# Can't find a glass canopy to fit my tank



## Sophie and Mom (Jan 16, 2012)

Hey all,

I have an older 50 long with a center support. I wanted to use a glass canopy on this tank, but due to the center support, I need two 23-inch long canopies. Does anyone know where I can find glass lids of this length? 

24 inches seems to be common enough...I just can't seem to find the 23's.


----------



## rroginela (Sep 24, 2011)

I think the tops marked as 24 are really 23 to accommodate the rim of the aquarium, at least that's how my 75 work. It is a 48 tank and it has a brace in the middle so the 2 tops are really 23 inches across, 55 work this way too. But even if that is off... I just had some glass cut and wham!
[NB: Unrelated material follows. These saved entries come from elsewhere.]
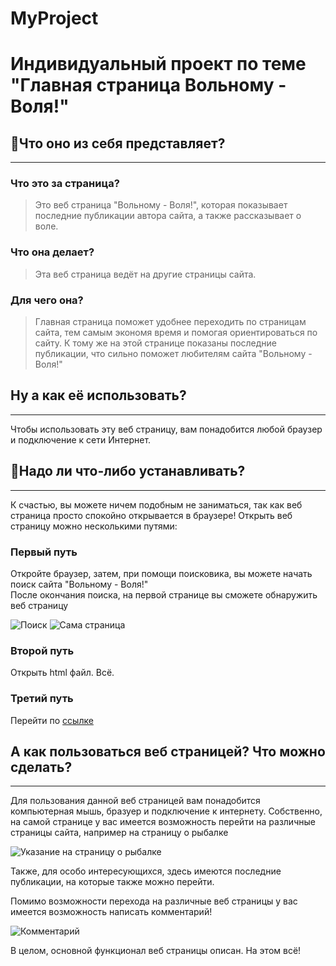# MyProject

# **Индивидуальный проект по теме "Главная страница Вольному - Воля!"**

## **📖Что оно из себя представляет?**
---
### **Что это за страница?**

>Это веб страница "Вольному - Воля!", которая показывает последние публикации автора сайта, а также рассказывает о воле.

### **Что она делает?**
>Эта веб страница ведёт на другие страницы сайта.

### **Для чего она?**
>Главная страница поможет удобнее переходить по страницам сайта, тем самым экономя время и помогая ориентироваться по сайту. К тому же на этой странице показаны последние публикации, что сильно поможет любителям сайта "Вольному - Воля!" 


## **Ну а как её использовать?**
---
Чтобы использовать эту веб страницу, вам понадобится любой браузер и подключение к сети Интернет.

  
## **🚀Надо ли что-либо устанавливать?**
---
К счастью, вы можете ничем подобным не заниматься, так как веб страница просто спокойно открывается в браузере! Открыть веб страницу можно несколькими путями:  

### **Первый путь** 
Откройте браузер, затем, при помощи поисковика, вы можете начать поиск сайта "Вольному - Воля!"  
После окончания поиска, на первой странице вы сможете обнаружить веб страницу

![Поиск](https://sun9-70.userapi.com/impg/3jeZDC5jdjWYIuU0d5DoOY2FEHyE5y5wwLq0YA/kyY6rtDCEGA.jpg?size=1280x670&quality=95&sign=53aae9f685e09766c7a5bde1849e92f5&type=album)
![Сама страница](https://sun9-74.userapi.com/impg/Q6gRTk56mVFnnr7IvulM73Y5WSmSP7w9uJenxw/QJG3nbyDaFk.jpg?size=829x212&quality=95&sign=7a7c4ceb700c7f186ae6931a032b679a&type=album)

### **Второй путь**
Открыть html файл. Всё.

### **Третий путь** 
Перейти по [ссылке](http://volnomuvolya.com/)

## **А как пользоваться веб страницей? Что можно сделать?**
---
Для пользования данной веб страницей вам понадобится компьютерная мышь, бразуер и подключение к интернету. Собственно, на самой странице у вас имеется возможность перейти на различные страницы сайта, например на страницу о рыбалке

![Указание на страницу о рыбалке](https://sun9-8.userapi.com/impg/KepM6lOaNs6yh1cvseW9T99U0WJR-eEhyT7JmA/TyI4eYjX5No.jpg?size=1280x647&quality=95&sign=d9afbc3204d7d3a9e4f3ac8e478f9512&type=album)

Также, для особо интересующихся, здесь имеются последние публикации, на которые также можно перейти.

Помимо возможности перехода на различные веб страницы у вас имеется возможность написать комментарий!

![Комментарий](https://sun9-23.userapi.com/impg/8C7P2qM6JUJmRta5ptGyFq94qSwE-MSEvMgrtA/quVi45vb-cg.jpg?size=1280x674&quality=95&sign=92bfefa7f59c765671c4af22ee9baa75&type=album)

В целом, основной функционал веб страницы описан. На этом всё!
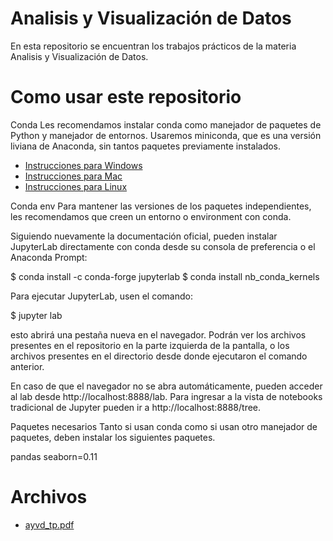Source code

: # Analisis y Visualización de Datos

En esta repositorio se encuentran los trabajos prácticos de la materia Analisis y Visualización de Datos.

# Como usar este repositorio

Conda
Les recomendamos instalar conda como manejador de paquetes de Python y manejador de entornos. Usaremos miniconda, que es una versión liviana de Anaconda, sin tantos paquetes previamente instalados.

* [Instrucciones para Windows](https://docs.conda.io/projects/conda/en/latest/user-guide/install/windows.html)
* [Instrucciones para Mac](https://docs.conda.io/projects/conda/en/latest/user-guide/install/macos.html)
* [Instrucciones para Linux](https://docs.conda.io/projects/conda/en/latest/user-guide/install/linux.html)


Conda env
Para mantener las versiones de los paquetes independientes, les recomendamos que creen un entorno o environment con conda.

Siguiendo nuevamente la documentación oficial, pueden instalar JupyterLab directamente con conda desde su consola de preferencia o el Anaconda Prompt:

$ conda install -c conda-forge jupyterlab
$ conda install nb_conda_kernels

Para ejecutar JupyterLab, usen el comando:

$ jupyter lab

esto abrirá una pestaña nueva en el navegador. Podrán ver los archivos presentes en el repositorio en la parte izquierda de la pantalla, o los archivos presentes en el directorio desde donde ejecutaron el comando anterior.

En caso de que el navegador no se abra automáticamente, pueden acceder al lab desde http://localhost:8888/lab. Para ingresar a la vista de notebooks tradicional de Jupyter pueden ir a http://localhost:8888/tree.

Paquetes necesarios
Tanto si usan conda como si usan otro manejador de paquetes, deben instalar los siguientes paquetes.

pandas
seaborn=0.11

# Archivos
- [ayvd_tp.pdf](https://github.com/benja-lizarrraga/diplodatosFAMAF2022/blob/main/ayvd/ayvd_tp.pdf)
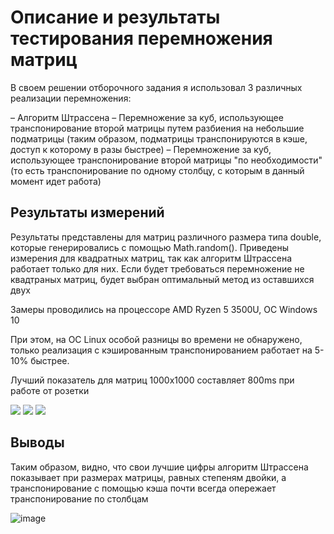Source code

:# Описание и результаты тестирования перемножения матриц

В своем решении отборочного задания я использовал 3 различных
реализации перемножения:

– Алгоритм Штрассена
– Перемножение за куб, использующее транспонирование второй матрицы путем разбиения на небольшие подматрицы (таким образом, подматрицы транспонируются в кэше, доступ к которому в разы быстрее)
– Перемножение за куб, использующее транспонирование второй матрицы "по необходимости"(то есть транспонирование по одному столбцу,
с которым в данный момент идет работа)

## Результаты измерений

Результаты представлены для матриц различного размера типа double, которые генерировались с помощью Math.random().
Приведены измерения для квадратных матриц, так как алгоритм Штрассена работает только для них. 
Если будет требоваться перемножение не квадтраных матриц, будет выбран оптимальный метод из оставшихся двух

Замеры проводились на процессоре AMD Ryzen 5 3500U,
ОС Windows 10

При этом, на ОС Linux особой разницы во времени не обнаружено,
только реализация с кэшированным транспонированием работает на 5-
10% быстрее.

Лучший показатель для матриц 1000х1000 составляет 800ms при работе от розетки

![](https://user-images.githubusercontent.com/68964770/114100959-bce87280-98cd-11eb-8c4d-d23535682211.jpg)
![](https://user-images.githubusercontent.com/68964770/114100963-bd810900-98cd-11eb-9271-bf1f769c0e52.png)
![](https://user-images.githubusercontent.com/68964770/114100966-be199f80-98cd-11eb-9279-b2af4fdeff6f.png)

## Выводы
Таким образом, видно, что свои лучшие цифры алгоритм Штрассена
показывает при размерах матрицы, равных степеням двойки, а транспонирование с помощью кэша почти всегда опережает транспонирование
по столбцам

![image](https://user-images.githubusercontent.com/68964770/114101391-5adc3d00-98ce-11eb-8c0f-882a24b1eddc.png)
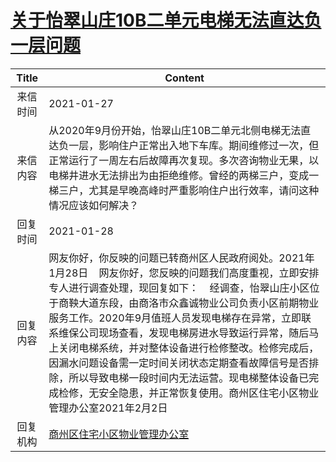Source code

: # <a href="http://www.shangluo.gov.cn/zmhd/ldxxxx.jsp?urltype=leadermail.LeaderMailContentUrl&wbtreeid=1112&leadermailid=6862">关于怡翠山庄10B二单元电梯无法直达负一层问题</a>
|Title|Content|
|:---:|---|
|来信时间|2021-01-27|
|来信内容|从2020年9月份开始，怡翠山庄10B二单元北侧电梯无法直达负一层，影响住户正常出入地下车库。期间维修过一次，但正常运行了一周左右后故障再次复现。多次咨询物业无果，以电梯井进水无法排出为由拒绝维修。曾经的两梯三户，变成一梯三户，尤其是早晚高峰时严重影响住户出行效率，请问这种情况应该如何解决？|
|回复时间|2021-01-28|
|回复内容|网友你好，你反映的问题已转商州区人民政府阅处。2021年1月28日    网友你好，您反映的问题我们高度重视，立即安排专人进行调查处理，现回复如下：    经调查，怡翠山庄小区位于商鞅大道东段，由商洛市众鑫诚物业公司负责小区前期物业服务工作。2020年9月值班人员发现电梯存在异常，立即联系维保公司现场查看，发现电梯房进水导致运行异常，随后马上关闭电梯系统，并对整体设备进行检修整改。检修完成后，因漏水问题设备需一定时间关闭状态定期查看故障信号是否排除，所以导致电梯一段时间内无法运营。现电梯整体设备已完成检修，无安全隐患，并正常恢复使用。商州区住宅小区物业管理办公室2021年2月2日|
|回复机构|<a href="../../categories/agencies/商州区住宅小区物业管理办公室.md">商州区住宅小区物业管理办公室</a>|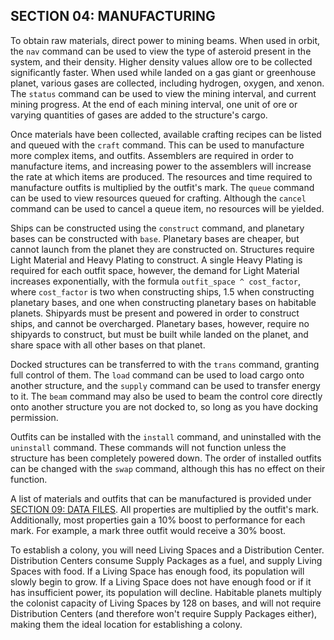 ## SECTION 04: MANUFACTURING

To obtain raw materials, direct power to mining beams. When used in orbit, the `nav` command can be used to view the type of asteroid present in the system, and their density. Higher density values allow ore to be collected significantly faster. When used while landed on a gas giant or greenhouse planet, various gases are collected, including hydrogen, oxygen, and xenon. The `status` command can be used to view the mining interval, and current mining progress. At the end of each mining interval, one unit of ore or varying quantities of gases are added to the structure's cargo.

Once materials have been collected, available crafting recipes can be listed and queued with the `craft` command. This can be used to manufacture more complex items, and outfits. Assemblers are required in order to manufacture items, and increasing power to the assemblers will increase the rate at which items are produced. The resources and time required to manufacture outfits is multiplied by the outfit's mark. The `queue` command can be used to view resources queued for crafting. Although the `cancel` command can be used to cancel a queue item, no resources will be yielded.

Ships can be constructed using the `construct` command, and planetary bases can be constructed with `base`. Planetary bases are cheaper, but cannot launch from the planet they are constructed on. Structures require Light Material and Heavy Plating to construct. A single Heavy Plating is required for each outfit space, however, the demand for Light Material increases exponentially, with the formula `outfit_space ^ cost_factor`, where `cost_factor` is two when constructing ships, 1.5 when constructing planetary bases, and one when constructing planetary bases on habitable planets. Shipyards must be present and powered in order to construct ships, and cannot be overcharged. Planetary bases, however, require no shipyards to construct, but must be built while landed on the planet, and share space with all other bases on that planet.

Docked structures can be transferred to with the `trans` command, granting full control of them. The `load` command can be used to load cargo onto another structure, and the `supply` command can be used to transfer energy to it. The `beam` command may also be used to beam the control core directly onto another structure you are not docked to, so long as you have docking permission.

Outfits can be installed with the `install` command, and uninstalled with the `uninstall` command. These commands will not function unless the structure has been completely powered down. The order of installed outfits can be changed with the `swap` command, although this has no effect on their function.

A list of materials and outfits that can be manufactured is provided under [SECTION 09: DATA FILES](#section-09-data-files). All properties are multiplied by the outfit's mark. Additionally, most properties gain a 10% boost to performance for each mark. For example, a mark three outfit would receive a 30% boost.

To establish a colony, you will need Living Spaces and a Distribution Center. Distribution Centers consume Supply Packages as a fuel, and supply Living Spaces with food. If a Living Space has enough food, its population will slowly begin to grow. If a Living Space does not have enough food or if it has insufficient power, its population will decline. Habitable planets multiply the colonist capacity of Living Spaces by 128 on bases, and will not require Distribution Centers (and therefore won't require Supply Packages either), making them the ideal location for establishing a colony.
Glass Top Nirvana  did it at Lowes so the glass is thin and the edges aren't nice and finished but it also does the job great so no fish have jumped through it yet  With that said you could go to a glass shop and have it done fancy with nicer edges and thicker glass but for me the cost was a limiting factor and mine live under a wood canopy so no one knows they are not fancy store bought ones if your tank is open than this may not be the Nirvana it is for me.  

Ymmv

Rafal 

Sent from my DROIDX using Tapatalk


----------



## Steve001 (Feb 26, 2011)

Sophie and Mom said:


> Hey all,
> 
> I have an older 50 long with a center support. I wanted to use a glass canopy on this tank, but due to the center support, I need two 23-inch long canopies. Does anyone know where I can find glass lids of this length?
> 
> 24 inches seems to be common enough...I just can't seem to find the 23's.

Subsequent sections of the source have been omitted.